October 11, 2019

History/Woman Suffrage Movement Prior to Ratification

  • Many leaders of the abolitionist movement to end slavery in the nineteenth century also supported woman suffrage in the twentieth century. Frederick Douglass and Sojourner Truth are examples.
  • The text that would become the 19th Amendment in 1920 was first proposed in Congress in 1878.
  • The official colors of the formal woman suffrage movement in the United States were gold, white, and violet, or “Give Women the Vote.” Red was the official color of the anti-suffrage movement.
  • Female performers in the circus often supported woman suffrage. The Barnum & Bailey’s Circus Women’s Equal Rights Society was established in 1912. (No picture, but article: https://narratively.com/barnum-bailey-forgotten-high-flying-suffragists/)

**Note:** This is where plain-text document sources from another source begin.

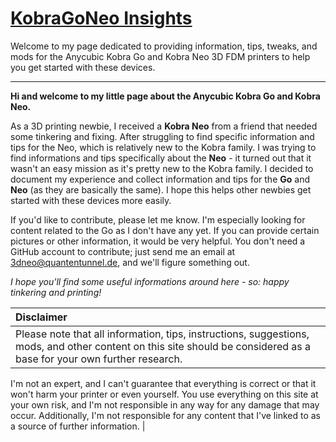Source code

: # [KobraGoNeo Insights](https://1coderookie.github.io/KobraGoNeoInsights/)
Welcome to my page dedicated to providing information, tips, tweaks, and mods for the Anycubic Kobra Go and Kobra Neo 3D FDM printers to help you get started with these devices.
  
---
  
**Hi and welcome to my little page about the Anycubic Kobra Go and Kobra Neo.**  
  
As a 3D printing newbie, I received a **Kobra Neo** from a friend that needed some tinkering and fixing. After struggling to find specific information and tips for the 
Neo, which is relatively new to the Kobra family. I was trying to find informations and tips specifically about the **Neo** - it turned out that it wasn't an easy
mission as it's pretty new to the Kobra family. I decided to document my experience and collect information and tips for the **Go** and **Neo** (as they are basically
the same). I hope this helps other newbies get started with these devices more easily.

If you'd like to contribute, please let me know. I'm especially looking for content related to the Go as I don't have any yet. If you can provide certain pictures or other information, it would be very helpful. You don't need a GitHub account to contribute; just send me an email at 3dneo@quantentunnel.de, and we'll figure something out.
  
*I hope you'll find some useful informations around here - so: happy tinkering and printing!* 
  
| Disclaimer |
|:-----------|
| Please note that all information, tips, instructions, suggestions, mods, and other content on this site should be considered as a base for your own further research.
I'm not an expert, and I can't guarantee that everything is correct or that it won't harm your printer or even yourself. You use everything on this site at your own 
risk, and I'm not responsible in any way for any damage that may occur. Additionally, I'm not responsible for any content that I've linked to as a source of further
information. |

  • The artist who created the iconic program for the Woman Suffrage Procession on March 3, 1913, Benjamin Moran Dale, was only 24 years old.
  • July 17, 1915 was “Suffrage Bluebird Day” in Massachusetts, as 100,000 die cut tin bluebirds (12” x 4”) with “Votes for Women Nov. 2” emblazoned on their chests were distributed in advance of a state referendum.
  • Carrie Chapman Catt, president of the National American Woman Suffrage Association, later bought a farmhouse in Westchester County, New York. Her estate was named Juniper Ledge and included a “suffrage forest:” 14 trees with bronze plaques, each one naming a suffrage leader.
  • National suffrage organizations printed fliers in several languages besides English, including German, Polish, Italian, Yiddish, and French, in order to reach certain immigrant populations.
  • Many women’s organizations produced cookbooks during the suffrage movement to promote “good cooking and sure voting.”